TOP TEN MISTAKES CHRISTIAN PARENTS OF TEENS MAKE
It might be difficult for some parents to read through, but here’s a top ten list that I’ve been wanting to write for a while. Over the next several days I’ll be expanding on each of these in succession, but for now, here is my top ten mistakes Christian parents of teens make:
10. Not spending time with your teen.
A lot of parents make the mistake of not spending time with their teens because they assume their teens don’t want to spend time with them! While that’s true in some contexts, teens still want and need “chunks” of one-on-one time with parents. Despite the fact that teens are transitioning into more independence and often carry a “I don’t need/want you around” attitude, they are longing for the securing and grounding that comes from consistent quality time.
Going for walks together, grabbing a coffee in order to “catch up,” going to the movies together, etc., all all simple investments that teens secretly want and look forward to. When you don’t carve out time to spend with your teen, you’re communicating that you’re not interested in them, and they internalize that message, consciously or unconsciously.
9. Letting your teen’s activities take top priority for your family.
The number of parents who wrap their lives/schedules around their teen’s activities is mind-boggling to me. I honestly just don’t get it. I know many parents want to provide their children with experiences and opportunities they never had growing up, but something’s gone wrong with our understanding of family and parenting when our teen’s wants/”needs” are allowed to overwhelm the family’s day-to-day routines.
Parents need to prioritize investing in their relationship with God (individually and as a couple), themselves and each other, but sadly all of these are often neglected in the name of “helping the kids get ahead.” “Don’t let the youth sports cartel run your life,” says Jen singer, author of You’re A Good Mom (and Your Kids Aren’t So Bad Either).
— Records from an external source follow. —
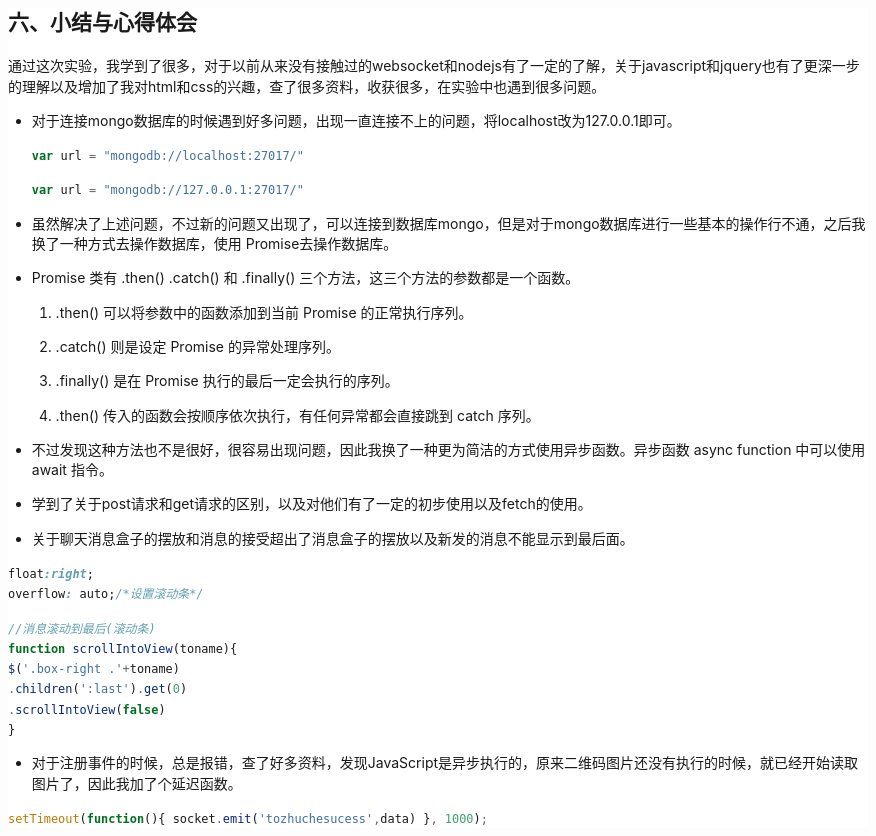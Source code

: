## 六、小结与心得体会

通过这次实验，我学到了很多，对于以前从来没有接触过的websocket和nodejs有了一定的了解，关于javascript和jquery也有了更深一步的理解以及增加了我对html和css的兴趣，查了很多资料，收获很多，在实验中也遇到很多问题。

* 对于连接mongo数据库的时候遇到好多问题，出现一直连接不上的问题，将localhost改为127.0.0.1即可。
  ```js
  var url = "mongodb://localhost:27017/"
  ```
  ```js
  var url = "mongodb://127.0.0.1:27017/"
  ```
  
* 虽然解决了上述问题，不过新的问题又出现了，可以连接到数据库mongo，但是对于mongo数据库进行一些基本的操作行不通，之后我换了一种方式去操作数据库，使用 Promise去操作数据库。

* Promise 类有 .then() .catch() 和 .finally() 三个方法，这三个方法的参数都是一个函数。

  1. .then() 可以将参数中的函数添加到当前 Promise 的正常执行序列。

  2. .catch() 则是设定 Promise 的异常处理序列。

  3. .finally() 是在 Promise 执行的最后一定会执行的序列。

  4. .then() 传入的函数会按顺序依次执行，有任何异常都会直接跳到 catch 序列。

* 不过发现这种方法也不是很好，很容易出现问题，因此我换了一种更为简洁的方式使用异步函数。异步函数 async function 中可以使用 await 指令。

* 学到了关于post请求和get请求的区别，以及对他们有了一定的初步使用以及fetch的使用。

* 关于聊天消息盒子的摆放和消息的接受超出了消息盒子的摆放以及新发的消息不能显示到最后面。
```css
float:right;
overflow: auto;/*设置滚动条*/
```
```js
//消息滚动到最后(滚动条)
function scrollIntoView(toname){ 
$('.box-right .'+toname)
.children(':last').get(0)
.scrollIntoView(false)
}
```
* 对于注册事件的时候，总是报错，查了好多资料，发现JavaScript是异步执行的，原来二维码图片还没有执行的时候，就已经开始读取图片了，因此我加了个延迟函数。

```js
setTimeout(function(){ socket.emit('tozhuchesucess',data) }, 1000);
```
I can’t think of many good reasons why families can’t limit teens to one major sport/extra-curricular activity per season. Not only will a frenetic schedule slowly grind down your entire family of time, you’ll be teaching your teen that “the good life” is a hyper-active one. That doesn’t align itself to Jesus’ teaching as it relates to the healthy rhythms of prayer, Sabbath, and down-time, all of which are critical to the larger Christian task of “seeking first the kingdom of God and His righteousness” (Matthew 6:33).
8. Spoiling your teen.
We are all tempted to think that loving our kids means doing all we can to ensure they have all the opportunities and things we didn’t have growing up. This is a terrible assumption to make. It leads to an enormous amount of self-important, petty, and ungrateful kids. A lot of the time parents are well-intentioned in our spoiling, but our continual stream of money and stuff causes teens to never be satisfied and always wanting more. Your teen doesn’t need another piece of crap, what he needs is time and attention from you (that’s one expression of spoiling that actually benefits your teen!).
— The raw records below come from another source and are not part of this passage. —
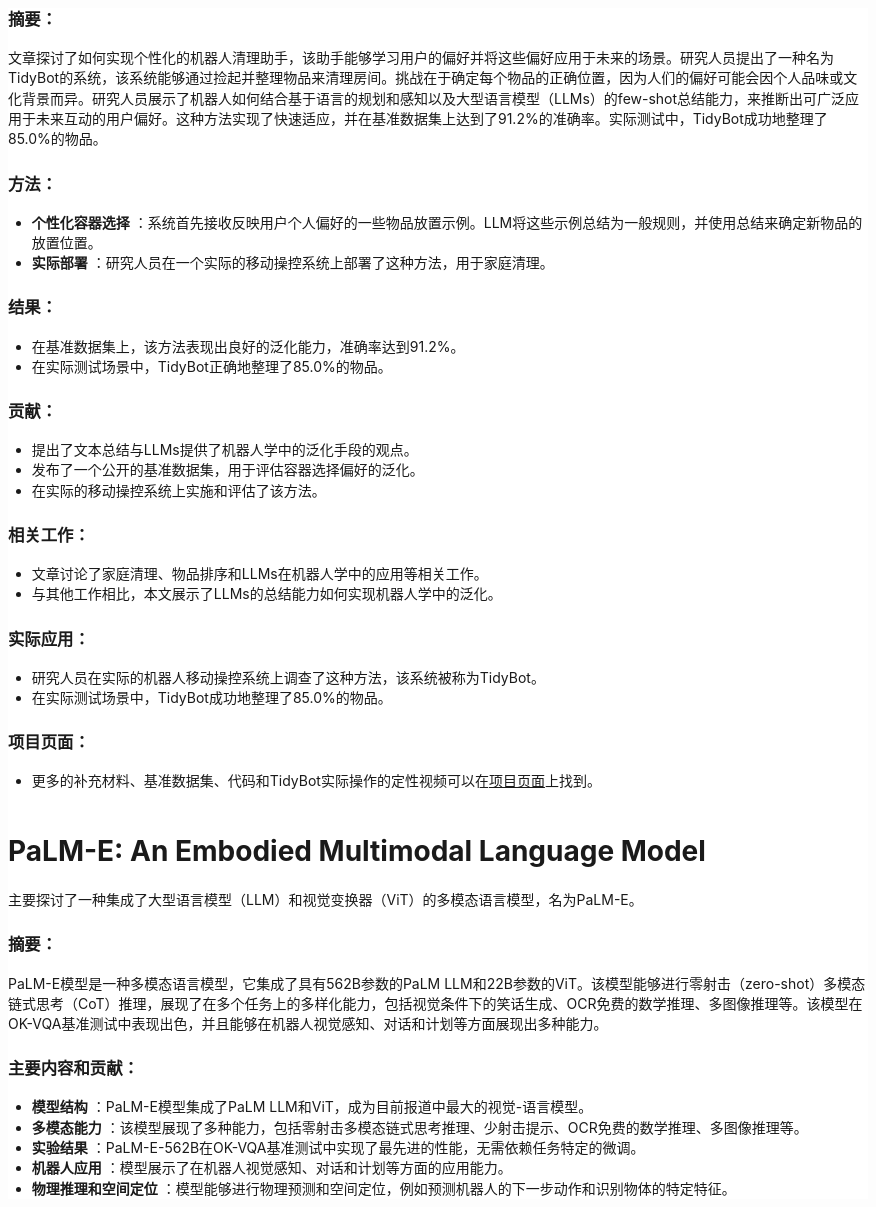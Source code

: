 ### 摘要：

文章探讨了如何实现个性化的机器人清理助手，该助手能够学习用户的偏好并将这些偏好应用于未来的场景。研究人员提出了一种名为TidyBot的系统，该系统能够通过捡起并整理物品来清理房间。挑战在于确定每个物品的正确位置，因为人们的偏好可能会因个人品味或文化背景而异。研究人员展示了机器人如何结合基于语言的规划和感知以及大型语言模型（LLMs）的few-shot总结能力，来推断出可广泛应用于未来互动的用户偏好。这种方法实现了快速适应，并在基准数据集上达到了91.2%的准确率。实际测试中，TidyBot成功地整理了85.0%的物品。

### 方法：

* **个性化容器选择** ：系统首先接收反映用户个人偏好的一些物品放置示例。LLM将这些示例总结为一般规则，并使用总结来确定新物品的放置位置。
* **实际部署** ：研究人员在一个实际的移动操控系统上部署了这种方法，用于家庭清理。

### 结果：

* 在基准数据集上，该方法表现出良好的泛化能力，准确率达到91.2%。
* 在实际测试场景中，TidyBot正确地整理了85.0%的物品。

### 贡献：

* 提出了文本总结与LLMs提供了机器人学中的泛化手段的观点。
* 发布了一个公开的基准数据集，用于评估容器选择偏好的泛化。
* 在实际的移动操控系统上实施和评估了该方法。

### 相关工作：

* 文章讨论了家庭清理、物品排序和LLMs在机器人学中的应用等相关工作。
* 与其他工作相比，本文展示了LLMs的总结能力如何实现机器人学中的泛化。

### 实际应用：

* 研究人员在实际的机器人移动操控系统上调查了这种方法，该系统被称为TidyBot。
* 在实际测试场景中，TidyBot成功地整理了85.0%的物品。

### 项目页面：

* 更多的补充材料、基准数据集、代码和TidyBot实际操作的定性视频可以在[项目页面](https://tidybot.cs.princeton.edu/)上找到。

# PaLM-E: An Embodied Multimodal Language Model

主要探讨了一种集成了大型语言模型（LLM）和视觉变换器（ViT）的多模态语言模型，名为PaLM-E。

### 摘要：

PaLM-E模型是一种多模态语言模型，它集成了具有562B参数的PaLM LLM和22B参数的ViT。该模型能够进行零射击（zero-shot）多模态链式思考（CoT）推理，展现了在多个任务上的多样化能力，包括视觉条件下的笑话生成、OCR免费的数学推理、多图像推理等。该模型在OK-VQA基准测试中表现出色，并且能够在机器人视觉感知、对话和计划等方面展现出多种能力。

### 主要内容和贡献：

* **模型结构** ：PaLM-E模型集成了PaLM LLM和ViT，成为目前报道中最大的视觉-语言模型。
* **多模态能力** ：该模型展现了多种能力，包括零射击多模态链式思考推理、少射击提示、OCR免费的数学推理、多图像推理等。
* **实验结果** ：PaLM-E-562B在OK-VQA基准测试中实现了最先进的性能，无需依赖任务特定的微调。
* **机器人应用** ：模型展示了在机器人视觉感知、对话和计划等方面的应用能力。
* **物理推理和空间定位** ：模型能够进行物理预测和空间定位，例如预测机器人的下一步动作和识别物体的特定特征。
There are two things that can really set you back in life if we get them too early:
a. Access to too much money.
b. Access to too many opportunities.
Parents need to recognize they’re doing their teens a disservice by spoiling them in either of these ways. Save the spoiling for the grandkids.
7. Permissive parenting.
“Whatever” — It’s not just for teens anymore! The devil-may-care ambivalence that once defined the teenage subculture has now taken root as parents shrug their shoulders, ask, “What can you do?” and let their teens “figure things out for themselves.” I think permissive parenting (i.e., providing little direction, limits, and consequences) is on the rise because many parents don’t know how to dialogue with and discipline their children. Maybe parents don’t have any limits of boundaries within their own life, so they don’t know how to communicate the value of these to their teen. Maybe it’s because they don’t want to, because their own self-esteem is too tied up in their child’s perception of them, and they couldn’t handle having their teen get angry at them for actually trying to parent. Maybe it’s because many parents feel so overwhelmed with their own issues, they can hardly think of pouring more energy into a (potentially) taxing struggle or point of contention.
Whatever the reason, permissive parenting is completely irreconcilable with a Christian worldview. I certainly do not advocate authoritarian parenting styles, but if we practice a permission parenting style we’re abdicating our God-given responsibility to provide guidance, nurture, limits, discipline and consequences to our teen (all of which actually help our teen flourish long-term).
6. Trying to be your teen’s best friend.
Your teen doesn’t need another friend (they have plenty); they need a parent. Even through their teens, your child needs a dependable, confident, godly authority figure in their life. As parents we are called to provide a relational context characterized by wisdom, protection, love, support, and empowerment. As Christian parents we’re called to bring God’s flourishing rule into our family’s life. That can’t happen if we’re busy trying to befriend our teen. Trying to be your teen’s friend actually cheats them out of having these things in their lives.
Sometimes parents think that a strong relationship with their teen means having a strong friendship—but there’s a fine line that shouldn’t be crossed. You should be friendly to your teen but you shouldn’t be your teen’s friend. They have lots of friends, they only have one or two parents—so be the parent your teen needs you to be.